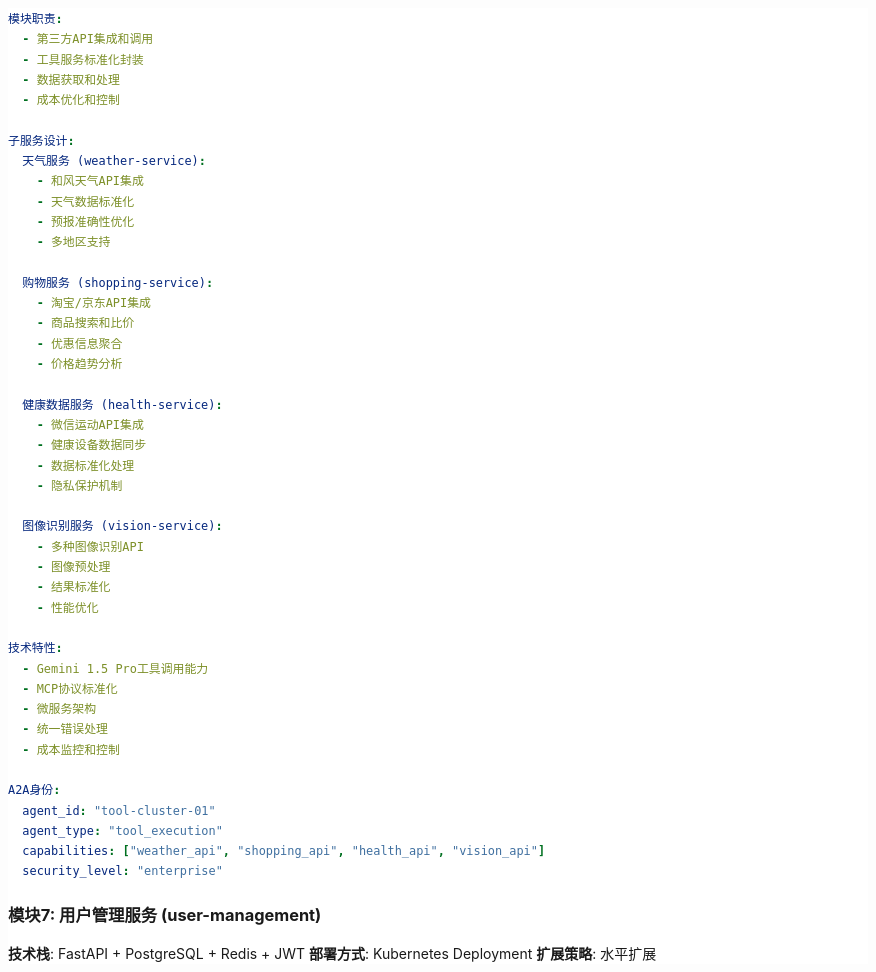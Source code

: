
 ```yaml
模块职责:
  - 第三方API集成和调用
  - 工具服务标准化封装
  - 数据获取和处理
  - 成本优化和控制

子服务设计:
  天气服务 (weather-service):
    - 和风天气API集成
    - 天气数据标准化
    - 预报准确性优化
    - 多地区支持

  购物服务 (shopping-service):
    - 淘宝/京东API集成
    - 商品搜索和比价
    - 优惠信息聚合
    - 价格趋势分析

  健康数据服务 (health-service):
    - 微信运动API集成
    - 健康设备数据同步
    - 数据标准化处理
    - 隐私保护机制

  图像识别服务 (vision-service):
    - 多种图像识别API
    - 图像预处理
    - 结果标准化
    - 性能优化

技术特性:
  - Gemini 1.5 Pro工具调用能力
  - MCP协议标准化
  - 微服务架构
  - 统一错误处理
  - 成本监控和控制

A2A身份:
  agent_id: "tool-cluster-01"
  agent_type: "tool_execution"
  capabilities: ["weather_api", "shopping_api", "health_api", "vision_api"]
  security_level: "enterprise"
```

### 模块7: 用户管理服务 (user-management)

**技术栈**: FastAPI + PostgreSQL + Redis + JWT
**部署方式**: Kubernetes Deployment
**扩展策略**: 水平扩展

^^^^^^^^^^^^^^^^

Could you transcribe the records above exactly, leaving every picture out?

▸ ANSWER SECTION:
Source code

:
 ```yaml
模块职责:
  - 第三方API集成和调用
  - 工具服务标准化封装
  - 数据获取和处理
  - 成本优化和控制

子服务设计:
  天气服务 (weather-service):
    - 和风天气API集成
    - 天气数据标准化
    - 预报准确性优化
    - 多地区支持

  购物服务 (shopping-service):
    - 淘宝/京东API集成
    - 商品搜索和比价
    - 优惠信息聚合
    - 价格趋势分析

  健康数据服务 (health-service):
    - 微信运动API集成
    - 健康设备数据同步
    - 数据标准化处理
    - 隐私保护机制

  图像识别服务 (vision-service):
    - 多种图像识别API
    - 图像预处理
    - 结果标准化
    - 性能优化

技术特性:
  - Gemini 1.5 Pro工具调用能力
  - MCP协议标准化
  - 微服务架构
  - 统一错误处理
  - 成本监控和控制

A2A身份:
  agent_id: "tool-cluster-01"
  agent_type: "tool_execution"
  capabilities: ["weather_api", "shopping_api", "health_api", "vision_api"]
  security_level: "enterprise"
```

### 模块7: 用户管理服务 (user-management)

**技术栈**: FastAPI + PostgreSQL + Redis + JWT
**部署方式**: Kubernetes Deployment
**扩展策略**: 水平扩展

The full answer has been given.